(Information given)

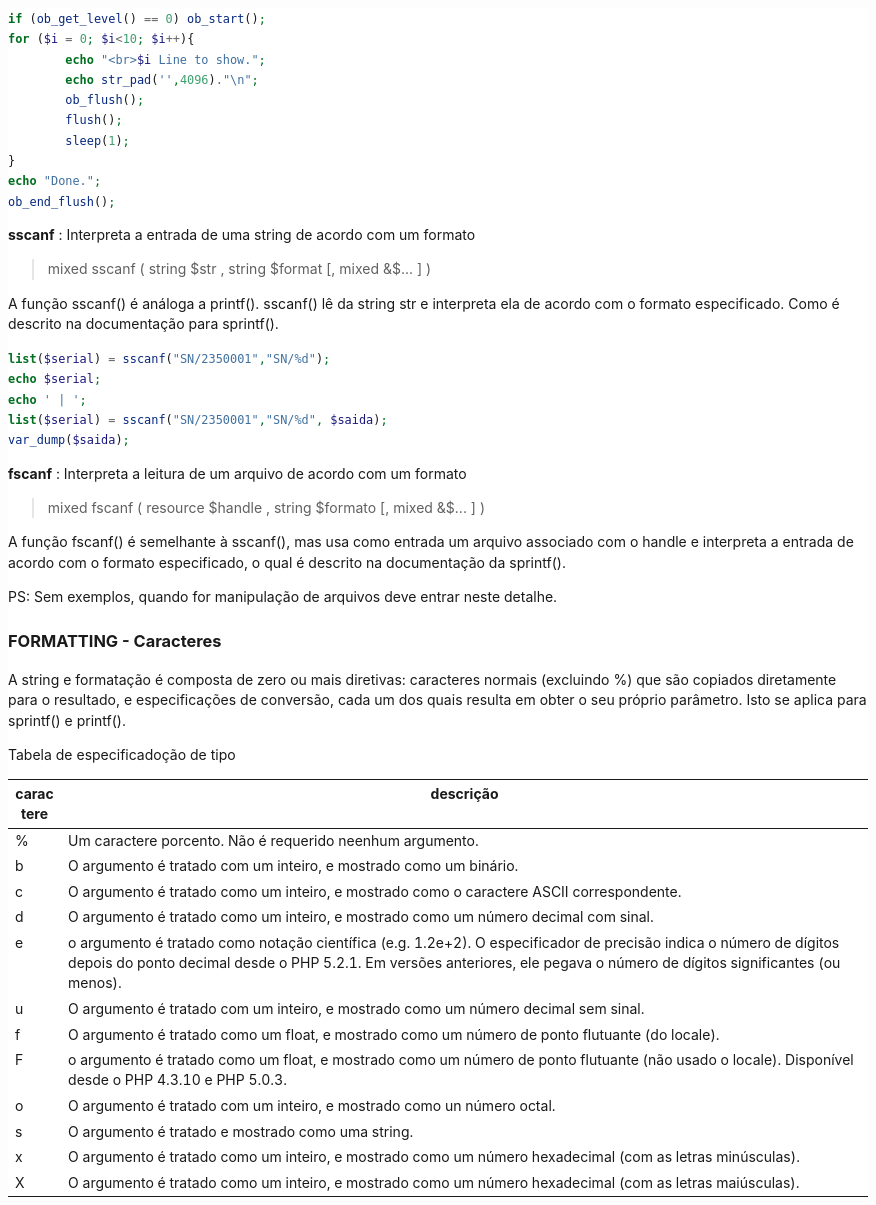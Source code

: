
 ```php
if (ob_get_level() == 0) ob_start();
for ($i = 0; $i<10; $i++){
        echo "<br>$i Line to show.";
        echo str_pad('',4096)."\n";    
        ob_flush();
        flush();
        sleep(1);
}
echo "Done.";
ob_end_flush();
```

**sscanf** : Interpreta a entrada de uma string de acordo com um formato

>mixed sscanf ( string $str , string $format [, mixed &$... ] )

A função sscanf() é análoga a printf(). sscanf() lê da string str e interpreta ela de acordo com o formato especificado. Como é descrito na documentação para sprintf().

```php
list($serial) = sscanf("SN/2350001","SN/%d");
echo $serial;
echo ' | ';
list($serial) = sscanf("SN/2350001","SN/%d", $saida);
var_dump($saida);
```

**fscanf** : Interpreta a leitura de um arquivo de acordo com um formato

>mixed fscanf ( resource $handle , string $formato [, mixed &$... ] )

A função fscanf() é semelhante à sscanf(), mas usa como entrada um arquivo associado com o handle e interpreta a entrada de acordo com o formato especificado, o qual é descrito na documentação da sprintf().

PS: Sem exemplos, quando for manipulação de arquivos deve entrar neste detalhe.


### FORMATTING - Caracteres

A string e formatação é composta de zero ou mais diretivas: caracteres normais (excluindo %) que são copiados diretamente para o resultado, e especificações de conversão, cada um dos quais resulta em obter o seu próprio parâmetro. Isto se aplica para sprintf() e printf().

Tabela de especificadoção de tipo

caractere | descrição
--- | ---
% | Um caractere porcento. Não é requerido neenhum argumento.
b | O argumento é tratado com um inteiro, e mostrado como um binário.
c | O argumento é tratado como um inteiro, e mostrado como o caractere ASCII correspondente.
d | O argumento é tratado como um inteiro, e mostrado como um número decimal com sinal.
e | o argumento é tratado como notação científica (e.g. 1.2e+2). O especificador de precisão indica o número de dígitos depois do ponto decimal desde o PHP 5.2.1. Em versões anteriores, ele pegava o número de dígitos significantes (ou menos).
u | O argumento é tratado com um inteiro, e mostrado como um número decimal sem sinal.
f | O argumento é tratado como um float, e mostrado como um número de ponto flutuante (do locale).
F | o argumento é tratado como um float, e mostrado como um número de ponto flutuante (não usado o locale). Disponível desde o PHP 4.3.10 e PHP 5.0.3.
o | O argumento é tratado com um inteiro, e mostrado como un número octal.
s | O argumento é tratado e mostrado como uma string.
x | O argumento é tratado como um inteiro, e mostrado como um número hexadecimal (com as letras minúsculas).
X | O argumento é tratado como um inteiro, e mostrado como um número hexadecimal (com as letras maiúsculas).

(End Information given)

Restate the data word for word from its first line through the line with "string $format [, mixed &$... ] )", leaving out any picture along the way.

Source code

:
 ```php
if (ob_get_level() == 0) ob_start();
for ($i = 0; $i<10; $i++){
        echo "<br>$i Line to show.";
        echo str_pad('',4096)."\n";    
        ob_flush();
        flush();
        sleep(1);
}
echo "Done.";
ob_end_flush();
```

**sscanf** : Interpreta a entrada de uma string de acordo com um formato

>mixed sscanf ( string $str , string $format [, mixed &$... ] )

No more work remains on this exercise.